LA DOCTRINA DE SANTO TOMÁS ES EL EJEMPLO MÁS AMPLIO Y PURO DE UNA FILOSOFÍA CRISTIANA


      "Hemos podido apreciar que la expresión Filosofía Cristiana no designa una naturaleza simple sino una naturaleza compleja, esto es, una naturaleza tomada en un estado particular que corresponde a algo muy real.

      "La Filosofía Cristiana no es un determinado cuerpo de verdades, aunque, en mi opinión, la doctrina de Santo Tomás la ejemplifica en su forma más amplia y pura .

      "La Filosofía Cristiana es, en sí misma, filosofía en cuanto está situada en aquellas condiciones de existencia en las que la Cristiandad ha guiado al sujeto pensante, a consecuencia de lo cual la filosofía percibe ciertos objetos y demuestra válidamente ciertas proposiciones, las cuales, en otras circunstancias, en mayor o menor medida, hubieran sido eludidas.

      "Esta relación no es accidental: resulta de la misma naturaleza de la filosofía, de su inclinación natural a conocer su propio objeto tanto como sea posible, y también de la naturaleza de la doctrina y vida cristiana.

      "Ahora bien, en lo concerniente al Tomismo en particular, debemos decir, en primer lugar, que si es filosofía, lo es en cuanto a que es racional y no en cuanto a que es cristiano. Pero, si tomamos el punto de vista de su desarrollo histórico, debemos admitir que el tomismo debe su estatura de verdadera filosofía no sólo a la razón, sino que también al sustento recibido desde arriba, aquel que de acuerdo a Aristóteles, siendo la fuente de la razón es más grande que la razón.

      "En todo caso, permanece el hecho que lo que cuenta en una filosofía no es que sea cristiana sino que sea verdadera.

      "Lo reitero. No importa cuales sean las condiciones de su desarrollo y ejercicio en el alma del filósofo, la filosofía depende de la razón; mientras más verdadera sea, más rigurosamente fiel será a su naturaleza filosófica.

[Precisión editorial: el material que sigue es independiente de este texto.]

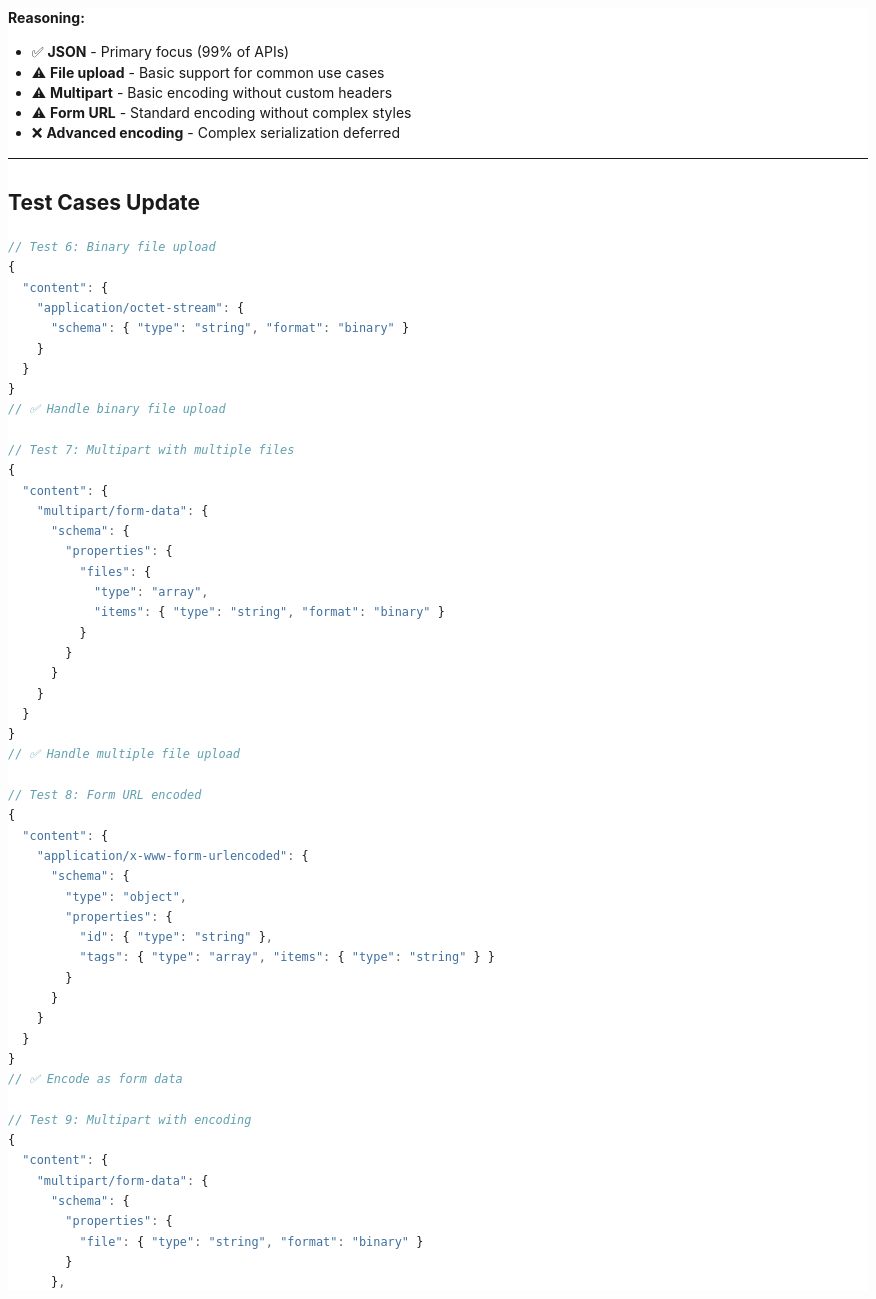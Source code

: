**Reasoning:**
- ✅ **JSON** - Primary focus (99% of APIs)
- ⚠️ **File upload** - Basic support for common use cases
- ⚠️ **Multipart** - Basic encoding without custom headers
- ⚠️ **Form URL** - Standard encoding without complex styles
- ❌ **Advanced encoding** - Complex serialization deferred

---

## Test Cases Update

```typescript
// Test 6: Binary file upload
{
  "content": {
    "application/octet-stream": {
      "schema": { "type": "string", "format": "binary" }
    }
  }
}
// ✅ Handle binary file upload

// Test 7: Multipart with multiple files
{
  "content": {
    "multipart/form-data": {
      "schema": {
        "properties": {
          "files": {
            "type": "array",
            "items": { "type": "string", "format": "binary" }
          }
        }
      }
    }
  }
}
// ✅ Handle multiple file upload

// Test 8: Form URL encoded
{
  "content": {
    "application/x-www-form-urlencoded": {
      "schema": {
        "type": "object",
        "properties": {
          "id": { "type": "string" },
          "tags": { "type": "array", "items": { "type": "string" } }
        }
      }
    }
  }
}
// ✅ Encode as form data

// Test 9: Multipart with encoding
{
  "content": {
    "multipart/form-data": {
      "schema": {
        "properties": {
          "file": { "type": "string", "format": "binary" }
        }
      },
```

      "Es por esta razón que, lejos de estar sorprendido, como ocurre con algunos, por el hecho de que Santo Tomás consiguió su armadura filosófica del más sólido de los pensadores de la antigüedad pagana, yo encuentro que eso es una fuente de verdadero estímulo intelectual.
"

('An Essay on Christian Philosophy'. [1933] Philosophical Library, Inc. New York. 1955. Página 29. Traducción del inglés por H.I.)